**WHAT TO PRODUCE**
Return exactly the lines of the records below, starting at the line that contains "#### Intoxify" and ending at the line that contains "as wearing plate.", with both of those lines kept.

**Data entries**
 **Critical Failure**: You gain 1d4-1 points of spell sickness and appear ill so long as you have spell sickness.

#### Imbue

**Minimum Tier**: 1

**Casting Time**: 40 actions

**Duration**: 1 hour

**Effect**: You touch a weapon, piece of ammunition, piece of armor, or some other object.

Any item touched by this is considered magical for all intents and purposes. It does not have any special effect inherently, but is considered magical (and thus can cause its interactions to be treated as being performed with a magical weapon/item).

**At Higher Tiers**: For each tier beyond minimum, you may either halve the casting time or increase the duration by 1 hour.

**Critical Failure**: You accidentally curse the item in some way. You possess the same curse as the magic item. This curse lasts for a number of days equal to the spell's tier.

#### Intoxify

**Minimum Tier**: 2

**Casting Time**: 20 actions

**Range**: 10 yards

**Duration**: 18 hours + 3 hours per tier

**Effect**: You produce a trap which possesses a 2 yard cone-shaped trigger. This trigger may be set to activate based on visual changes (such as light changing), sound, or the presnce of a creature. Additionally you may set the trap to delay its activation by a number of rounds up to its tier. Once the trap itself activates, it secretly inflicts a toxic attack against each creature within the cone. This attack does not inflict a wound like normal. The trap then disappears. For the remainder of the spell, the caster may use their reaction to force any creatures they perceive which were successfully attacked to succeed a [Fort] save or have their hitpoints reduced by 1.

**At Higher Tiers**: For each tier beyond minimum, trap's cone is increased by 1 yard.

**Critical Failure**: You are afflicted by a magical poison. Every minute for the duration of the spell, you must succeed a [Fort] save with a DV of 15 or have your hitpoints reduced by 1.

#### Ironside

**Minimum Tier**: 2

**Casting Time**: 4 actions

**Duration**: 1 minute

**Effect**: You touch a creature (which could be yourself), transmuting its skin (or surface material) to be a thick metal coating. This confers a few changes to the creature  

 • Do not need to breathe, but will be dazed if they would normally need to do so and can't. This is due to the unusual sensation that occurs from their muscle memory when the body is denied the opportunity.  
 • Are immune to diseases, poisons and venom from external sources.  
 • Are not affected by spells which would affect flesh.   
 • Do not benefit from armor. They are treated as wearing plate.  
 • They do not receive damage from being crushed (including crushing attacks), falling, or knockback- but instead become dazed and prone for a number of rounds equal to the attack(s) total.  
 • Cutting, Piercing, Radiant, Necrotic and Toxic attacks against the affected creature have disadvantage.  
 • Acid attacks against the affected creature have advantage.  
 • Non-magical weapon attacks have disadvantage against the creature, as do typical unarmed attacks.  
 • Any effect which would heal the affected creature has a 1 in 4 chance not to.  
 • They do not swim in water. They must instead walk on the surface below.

**EXERCISE OUTPUT**
#### Intoxify

**Minimum Tier**: 2

**Casting Time**: 20 actions

**Range**: 10 yards

**Duration**: 18 hours + 3 hours per tier

**Effect**: You produce a trap which possesses a 2 yard cone-shaped trigger. This trigger may be set to activate based on visual changes (such as light changing), sound, or the presnce of a creature. Additionally you may set the trap to delay its activation by a number of rounds up to its tier. Once the trap itself activates, it secretly inflicts a toxic attack against each creature within the cone. This attack does not inflict a wound like normal. The trap then disappears. For the remainder of the spell, the caster may use their reaction to force any creatures they perceive which were successfully attacked to succeed a [Fort] save or have their hitpoints reduced by 1.

**At Higher Tiers**: For each tier beyond minimum, trap's cone is increased by 1 yard.

**Critical Failure**: You are afflicted by a magical poison. Every minute for the duration of the spell, you must succeed a [Fort] save with a DV of 15 or have your hitpoints reduced by 1.

#### Ironside

**Minimum Tier**: 2

**Casting Time**: 4 actions

**Duration**: 1 minute

**Effect**: You touch a creature (which could be yourself), transmuting its skin (or surface material) to be a thick metal coating. This confers a few changes to the creature  

 • Do not need to breathe, but will be dazed if they would normally need to do so and can't. This is due to the unusual sensation that occurs from their muscle memory when the body is denied the opportunity.  
 • Are immune to diseases, poisons and venom from external sources.  
 • Are not affected by spells which would affect flesh.   
 • Do not benefit from armor. They are treated as wearing plate.  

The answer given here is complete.